# ***Create pickle*** -- preparing a single synchronised datafile

Use this script first to combine raw potentiostat, LabView and photodiode data
into a single, synchronised entity file that can be efficently stored and read for future analysis.

In [None]:
import pandas as pd
from matplotlib import pyplot as plt
import numpy as np
import glob
from pickle_utils import read_ecf, read_emsi, optimise_emsi_start, read_photodiode, read_ecf_text
from config import filenames, props

I prefer the plots to be in their own separate window.
This way it's easier to enlarge and manipulate them.
The following cell tells `matplotlib` to use the windowed `qt` backend:

In [None]:
%matplotlib qt

For debugging convenience, all of the external functions are reimported at each invocation with `autoreload`.

In [None]:
%load_ext autoreload
%autoreload 2

## Loading potentiostat data

In [None]:
ecfile = glob.glob(filenames.data+'*.txt')[-1] # last text file in the folder
ecfile

Some old measurements don't have the potentiostat data stored in text.
It is possible to read old ECLab files with a python package `eclabfiles`.
In order to use it, find the `.mpr` file and use the `read_ecf` function
instead of `read_ecf_text`.

In [None]:
ecfdf, ecf_start = read_ecf_text(ecfile)

## Optional -- loading the photodiode data

In [None]:
if glob.glob(filenames.data+'*photodiode.csv'):
    phdf, ph_start = read_photodiode(glob.glob(filenames.data+'*photodiode.csv')[0])

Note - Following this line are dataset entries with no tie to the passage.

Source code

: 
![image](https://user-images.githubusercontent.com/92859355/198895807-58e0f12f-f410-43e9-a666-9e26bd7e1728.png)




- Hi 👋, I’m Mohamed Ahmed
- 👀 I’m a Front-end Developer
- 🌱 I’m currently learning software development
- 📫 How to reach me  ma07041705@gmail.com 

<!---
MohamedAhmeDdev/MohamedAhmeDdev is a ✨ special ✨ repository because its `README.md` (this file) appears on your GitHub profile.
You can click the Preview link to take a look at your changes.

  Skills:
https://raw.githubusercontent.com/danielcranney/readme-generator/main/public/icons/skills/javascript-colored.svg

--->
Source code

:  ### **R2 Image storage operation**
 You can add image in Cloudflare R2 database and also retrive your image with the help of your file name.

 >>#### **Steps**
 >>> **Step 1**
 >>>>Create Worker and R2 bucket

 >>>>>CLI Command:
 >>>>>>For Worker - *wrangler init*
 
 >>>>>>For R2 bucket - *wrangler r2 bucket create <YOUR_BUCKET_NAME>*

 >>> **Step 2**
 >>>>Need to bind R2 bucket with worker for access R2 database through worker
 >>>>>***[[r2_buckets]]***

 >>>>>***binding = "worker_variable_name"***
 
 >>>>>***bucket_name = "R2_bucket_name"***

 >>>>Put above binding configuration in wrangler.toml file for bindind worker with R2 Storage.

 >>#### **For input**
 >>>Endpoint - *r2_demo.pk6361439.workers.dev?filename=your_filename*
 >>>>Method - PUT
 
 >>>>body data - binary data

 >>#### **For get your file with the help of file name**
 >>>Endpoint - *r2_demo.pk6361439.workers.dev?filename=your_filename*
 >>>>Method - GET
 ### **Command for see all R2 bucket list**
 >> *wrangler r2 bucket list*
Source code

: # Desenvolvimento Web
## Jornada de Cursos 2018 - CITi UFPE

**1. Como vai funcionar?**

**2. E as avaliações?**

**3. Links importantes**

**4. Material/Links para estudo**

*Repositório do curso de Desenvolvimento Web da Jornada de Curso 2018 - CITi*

Photodiode data is stored in a single file.
Therefore, manual synchronisation is simpler and more accurate.
Plot the photodiode and current data next to each other
and shift the photodiode time reference (`phdf.t`) until both datasets match.

In [None]:
plt.figure()
plt.plot(phdf.t, phdf.photodiode/100)
plt.plot(ecfdf.t, ecfdf.I/props.el_area*100)

In [None]:
phdf.t += 0.3

In [None]:
ecfdf['photodiode'] = np.interp(ecfdf.t, phdf.t, phdf.photodiode)

## Loading LabView `.dat` files

List of all `.dat` files in the folder will appear below.
Don't worry that some of them are from a CV measurement --
this will be sorted out later.

In [None]:
datfiles = glob.glob(filenames.data+'*.dat')
datfiles

Next cell runs a loop that:

1. Reads the `.dat` file.
2. In case it finished before the PRC measurement started, it ignores it (it's most likely a CV).
3. Automatically synchronises the `.dat` file to the potentiostat data by fitting the recorded currents.
4. Plots both currents on one plots so the user can visually check the precision of the fit.

In [None]:
joined_emsi = pd.DataFrame([])
for filename in datfiles:
    emsidf, emsi_start, emsi_end = read_emsi(filename)
    if emsi_end < ecf_start:
        continue
    emsidf.loc[:, 'I'] = emsidf.I * 980
    emsi_shift = optimise_emsi_start(ecfdf, ecf_start, emsidf, emsi_start)
    emsidf.loc[:, 't'] = emsidf.t + emsi_start - ecf_start - emsi_shift
    joined_emsi = pd.concat([joined_emsi, emsidf], ignore_index=True)
plt.plot(joined_emsi.t, joined_emsi.I)
# plt.plot(joined_emsi.t, joined_emsi.light)
plt.plot(ecfdf.t, ecfdf.I)

## Final adjustments and saving

Until now, we worked with absolute current. Let's convert it to current density:

In [None]:
ecfdf.I = 100*ecfdf.I/props.el_area

Join all the files and interpolate everything to the potentiostat's time sampling:

In [None]:
full_data = ecfdf.copy()
full_data['emsi'] = np.interp(ecfdf.t, joined_emsi.t, joined_emsi.emsi)
full_data['light'] = np.interp(ecfdf.t, joined_emsi.t, joined_emsi.light)

Save as a pickle. Feel free to change the data storage format if you need something more portable.

In [None]:
ecfdf.to_pickle(filenames.data+'data.pkl')